Case in point: Liberals are going to go crazy over the information contained in this piece -- which notes that Judge Alito wrote, back in 1985, that he didn't believe there was a constitutional right to abortion.

But even liberals should, in fairness, consider that (1) Judge Alito's views may have shifted over time; and (2) that he may have gained greater appreciation for the virtues of stare decisis during his tenure as a judge.

But above all, it should be made crystal clear to everyone in America that believing that abortion isn't a right secured by the constitution is hardly out of the mainstream. Chief Justice William Rehnquist didn't believe it, nor did Justice Byron White -- nor has any Republican presidential candidate since 1980 -- nor, most consequentially, does a sizable proportion of the American public.

6 Comments:

Blogger wile e coyote said...

Carol, it is beneath you to try to spin this news disingenuously.

The memo is the "smoking gun" for those seeking evidence on where Alito stands on these basic issues.

The memo shows that President Bush has actually nominated a judge whose views coincide with the kind of judges candidate Bush promised to nominate. Gasp.

Ginsburg and Breyer did not have to sneak into the Supreme Court through the back door. Why should Alito?

In supporting stealth candidates, Republicans have been running from a fight they should have welcomed. Come on Carol, let's have at them (liberals)

1:37 PM  
Blogger American by Choice said...

Carol, I'm with rzafft, even if he/she hasn't told me what France's values are yet. No way, no point, no honor to spin this one. What's happened to our bold hostess?

Alito should simply say his view of Roe v Wade is the same as Justice Ginsburg's. And follow up with all the precedent boilerplate as Roberts did.

1:54 PM  
Blogger wile e coyote said...

Dear ABC,

I posted a second comment on the French blog. Did you not see it, or did you find the comment unsatisfying?

2:07 PM  
Blogger American by Choice said...

rzafft,

Got it! Sorry about that.

I'm going to read what you wrote again. On first reading, you describe a pretty funny sort of liberty that they offer, and there's neither equality or fraternity for the newcomer at all. That indeed is my perception and experience (over forty years now, starting from being distinctly francophile - Scots and French vs the auld enemy - and ending in the opposite place) but I didn;t think it was yours.

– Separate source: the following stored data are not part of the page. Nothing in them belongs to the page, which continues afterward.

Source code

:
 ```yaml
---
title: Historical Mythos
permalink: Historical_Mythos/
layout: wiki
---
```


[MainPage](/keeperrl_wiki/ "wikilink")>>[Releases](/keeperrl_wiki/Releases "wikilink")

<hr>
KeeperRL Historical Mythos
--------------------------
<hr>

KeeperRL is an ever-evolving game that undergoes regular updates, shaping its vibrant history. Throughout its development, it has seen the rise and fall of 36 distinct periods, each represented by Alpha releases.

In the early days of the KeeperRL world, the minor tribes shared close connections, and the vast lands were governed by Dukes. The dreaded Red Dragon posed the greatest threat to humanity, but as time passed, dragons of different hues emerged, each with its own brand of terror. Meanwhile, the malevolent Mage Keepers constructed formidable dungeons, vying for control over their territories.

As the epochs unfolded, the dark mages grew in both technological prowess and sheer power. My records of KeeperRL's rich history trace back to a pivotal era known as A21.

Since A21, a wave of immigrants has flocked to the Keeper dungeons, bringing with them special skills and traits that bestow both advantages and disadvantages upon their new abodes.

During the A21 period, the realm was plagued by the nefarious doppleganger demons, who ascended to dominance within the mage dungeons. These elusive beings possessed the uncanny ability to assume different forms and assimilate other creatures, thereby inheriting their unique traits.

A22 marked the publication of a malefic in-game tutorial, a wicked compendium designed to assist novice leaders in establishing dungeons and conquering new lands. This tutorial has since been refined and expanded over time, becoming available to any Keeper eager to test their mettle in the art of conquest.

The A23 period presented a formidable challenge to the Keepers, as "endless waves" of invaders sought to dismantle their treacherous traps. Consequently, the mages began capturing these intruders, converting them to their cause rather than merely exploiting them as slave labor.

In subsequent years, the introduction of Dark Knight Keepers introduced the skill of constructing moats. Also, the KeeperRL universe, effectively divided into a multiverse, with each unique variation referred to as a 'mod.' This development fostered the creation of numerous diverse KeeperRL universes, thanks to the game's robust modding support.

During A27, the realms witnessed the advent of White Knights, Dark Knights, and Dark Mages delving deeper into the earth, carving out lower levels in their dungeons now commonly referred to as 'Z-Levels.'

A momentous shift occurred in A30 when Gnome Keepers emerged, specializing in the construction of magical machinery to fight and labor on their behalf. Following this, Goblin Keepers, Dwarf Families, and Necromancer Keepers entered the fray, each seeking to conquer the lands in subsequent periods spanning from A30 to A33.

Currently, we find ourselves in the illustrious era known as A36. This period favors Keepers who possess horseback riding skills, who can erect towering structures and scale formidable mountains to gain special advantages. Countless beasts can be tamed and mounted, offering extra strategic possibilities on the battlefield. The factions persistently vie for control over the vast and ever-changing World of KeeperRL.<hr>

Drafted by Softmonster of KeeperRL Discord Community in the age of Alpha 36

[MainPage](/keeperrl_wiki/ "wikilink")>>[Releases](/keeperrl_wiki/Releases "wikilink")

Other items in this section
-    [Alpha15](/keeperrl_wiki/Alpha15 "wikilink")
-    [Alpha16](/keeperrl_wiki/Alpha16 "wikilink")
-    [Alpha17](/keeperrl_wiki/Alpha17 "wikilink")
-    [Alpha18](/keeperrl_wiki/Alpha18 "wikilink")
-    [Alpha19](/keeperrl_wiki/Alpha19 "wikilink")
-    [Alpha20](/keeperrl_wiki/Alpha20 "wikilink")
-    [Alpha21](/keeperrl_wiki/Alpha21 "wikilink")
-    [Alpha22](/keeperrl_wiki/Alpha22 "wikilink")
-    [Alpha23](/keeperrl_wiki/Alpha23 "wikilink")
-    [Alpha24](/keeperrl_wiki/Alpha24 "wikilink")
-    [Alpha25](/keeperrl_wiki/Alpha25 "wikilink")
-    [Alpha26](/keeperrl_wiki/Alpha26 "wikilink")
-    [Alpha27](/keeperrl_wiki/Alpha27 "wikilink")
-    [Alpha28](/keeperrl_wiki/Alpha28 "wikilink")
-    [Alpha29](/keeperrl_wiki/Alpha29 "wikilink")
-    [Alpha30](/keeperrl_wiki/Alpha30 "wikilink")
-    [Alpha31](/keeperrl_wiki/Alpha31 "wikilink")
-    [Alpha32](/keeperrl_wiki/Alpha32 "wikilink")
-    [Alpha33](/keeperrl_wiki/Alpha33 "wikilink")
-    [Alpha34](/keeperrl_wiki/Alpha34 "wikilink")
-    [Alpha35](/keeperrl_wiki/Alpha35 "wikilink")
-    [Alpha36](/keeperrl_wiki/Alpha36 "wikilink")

Frankly I don't think they deserve magnanimity at this point for either their domestic or foreign policy behavior. I wish I did.

5:12 PM  
Blogger Greg said...

There! It's been said. A nominee for the Supreme Court of the United States has (in the distant past) stated that he didn't believe the Constitution supports a right to abortion.

Good.

Now let the debate begin!

I agree with the above comments that Republican nominees should not have to sneak into the court. I believe the conservative views more closely match the views of the majority of Americans than do the liberal views.

6:54 AM  
Blogger eLarson said...

The memo is the "smoking gun" for those seeking evidence on where Alito stands on these basic issues.

Who needs a smoking gun? Every conservative nominee is a threat to Roe... if they weren't who would need Nan Aron and the like?

Don't shy away from the debate. Either SCOTUS is for any way the windblows, or it is about the text of the Constitution.